Around the world, there are holidays and celebrations that focus on the moon. For the Chinese, they observe what is known as the birthday of the moon. It is a harvest-related festival that involves the community and family. In this article, you will learn how the Chinese and other Asian countries celebrate the holiday, including traditional customs and foods.
The Chinese and Vietnamese celebrate the birthday of the Moon in a festival that takes place in September. The holiday is centered on recognizing the importance of the harvest. This tradition has a history that traces back more than 3,000 years to the moon worship that took place during China’s Shang Dynasty. The festival is calculated using the Chinese calendar , held on the 15th day of the eighth month. This date coincides with the autumnal equinox of the solar calendar. This is the time of the year when the moon is at its roundest and fullest.
Ways to Celebrate
The Mid-Autumn Festival is considered one of the few most important holidays found on the Chinese calendar. For farmers, it is a time to celebrate the end of the fall harvesting season. Traditionally, Chinese family members and friends will gather to admire the mid-autumn harvest moon, which is quite bright. Under the moon, they eat cakes and pomelos. In addition to the celebration, there are other cultural and regional customs that are followed.
Light plays an important role in the holiday. Some people will carry brightly lit lanterns, spend time lighting lanterns on towers, or floating sky lanterns. In Guangzhou, Hong Kong and other places, hanging lanterns are placed on a bamboo pole and erected on the highest places, such as trees, roofs, and terraces. Burning incenses that have a meaning to the deities associated with the holiday also takes place. Dandelion leaves are collected and given to family members. In Taiwan, barbequing meats in the outdoors became a popular way to celebrate the festival.

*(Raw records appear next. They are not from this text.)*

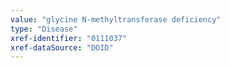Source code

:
 ```yaml
---
value: "glycine N-methyltransferase deficiency"
type: "Disease"
xref-identifier: "0111037"
xref-dataSource: "DOID"
---
```

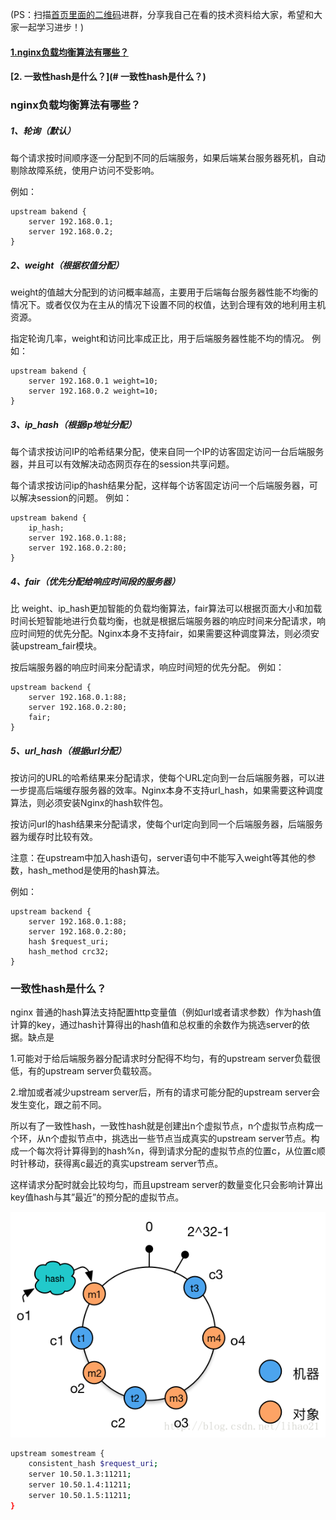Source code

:(PS：扫描[首页里面的二维码](README.md)进群，分享我自己在看的技术资料给大家，希望和大家一起学习进步！)

#### [1.nginx负载均衡算法有哪些？](#nginx负载均衡算法有哪些？)
#### [2. 一致性hash是什么？](# 一致性hash是什么？)

### nginx负载均衡算法有哪些？
##### 1、轮询（默认）

每个请求按时间顺序逐一分配到不同的后端服务，如果后端某台服务器死机，自动剔除故障系统，使用户访问不受影响。

例如：
```
upstream bakend {  
    server 192.168.0.1;    
    server 192.168.0.2;  
}
```
##### 2、weight（根据权值分配）

weight的值越大分配到的访问概率越高，主要用于后端每台服务器性能不均衡的情况下。或者仅仅为在主从的情况下设置不同的权值，达到合理有效的地利用主机资源。

指定轮询几率，weight和访问比率成正比，用于后端服务器性能不均的情况。
例如：
```
upstream bakend {  
    server 192.168.0.1 weight=10;  
    server 192.168.0.2 weight=10;  
}
```
##### 3、ip_hash（根据ip地址分配）

每个请求按访问IP的哈希结果分配，使来自同一个IP的访客固定访问一台后端服务器，并且可以有效解决动态网页存在的session共享问题。

每个请求按访问ip的hash结果分配，这样每个访客固定访问一个后端服务器，可以解决session的问题。
例如：
```
upstream bakend {  
    ip_hash;  
    server 192.168.0.1:88;  
    server 192.168.0.2:80;  
} 
```
##### 4、fair（优先分配给响应时间段的服务器）

比 weight、ip_hash更加智能的负载均衡算法，fair算法可以根据页面大小和加载时间长短智能地进行负载均衡，也就是根据后端服务器的响应时间来分配请求，响应时间短的优先分配。Nginx本身不支持fair，如果需要这种调度算法，则必须安装upstream_fair模块。

按后端服务器的响应时间来分配请求，响应时间短的优先分配。
例如：
```
upstream backend {  
    server 192.168.0.1:88;  
    server 192.168.0.2:80;  
    fair;  
}
```
##### 5、url_hash（根据url分配）

按访问的URL的哈希结果来分配请求，使每个URL定向到一台后端服务器，可以进一步提高后端缓存服务器的效率。Nginx本身不支持url_hash，如果需要这种调度算法，则必须安装Nginx的hash软件包。

按访问url的hash结果来分配请求，使每个url定向到同一个后端服务器，后端服务器为缓存时比较有效。

注意：在upstream中加入hash语句，server语句中不能写入weight等其他的参数，hash_method是使用的hash算法。

例如：
```
upstream backend {  
    server 192.168.0.1:88;  
    server 192.168.0.2:80;  
    hash $request_uri;  
    hash_method crc32;  
}
```

### 一致性hash是什么？

nginx 普通的hash算法支持配置http变量值（例如url或者请求参数）作为hash值计算的key，通过hash计算得出的hash值和总权重的余数作为挑选server的依据。缺点是

1.可能对于给后端服务器分配请求时分配得不均匀，有的upstream server负载很低，有的upstream server负载较高。

2.增加或者减少upstream server后，所有的请求可能分配的upstream server会发生变化，跟之前不同。

所以有了一致性hash，一致性hash就是创建出n个虚拟节点，n个虚拟节点构成一个环，从n个虚拟节点中，挑选出一些节点当成真实的upstream server节点。构成一个每次将计算得到的hash%n，得到请求分配的虚拟节点的位置c，从位置c顺时针移动，获得离c最近的真实upstream server节点。

这样请求分配时就会比较均匀，而且upstream server的数量变化只会影响计算出key值hash与其”最近”的预分配的虚拟节点。

![这里写图片描述](../static/SouthEast.png)

```bash
upstream somestream {
    consistent_hash $request_uri;
    server 10.50.1.3:11211;
    server 10.50.1.4:11211;
    server 10.50.1.5:11211;
}
```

The Mid-Autumn Festival is also sometimes called the Lantern Festival or Mooncake Festival because of a traditional food served during the celebration. The mooncake is offered in different ways, including a thick filling usually made from lotus seed paste. Mooncakes are exchanged between friends or served during family gatherings.
According to tradition, the Chinese tell a tale of the Jade Rabbit, who makes medicine with a woman named Chang’e, which goes to the gods. Other stories see the Jade Rabbit take the form of a woman, who is represented as Chang’e. When looking at the dark parts towards the top of a full moon, some say it takes on the shape of a rabbit with ears that point to the upper right. The left side has two large circular shapes that form the head and body.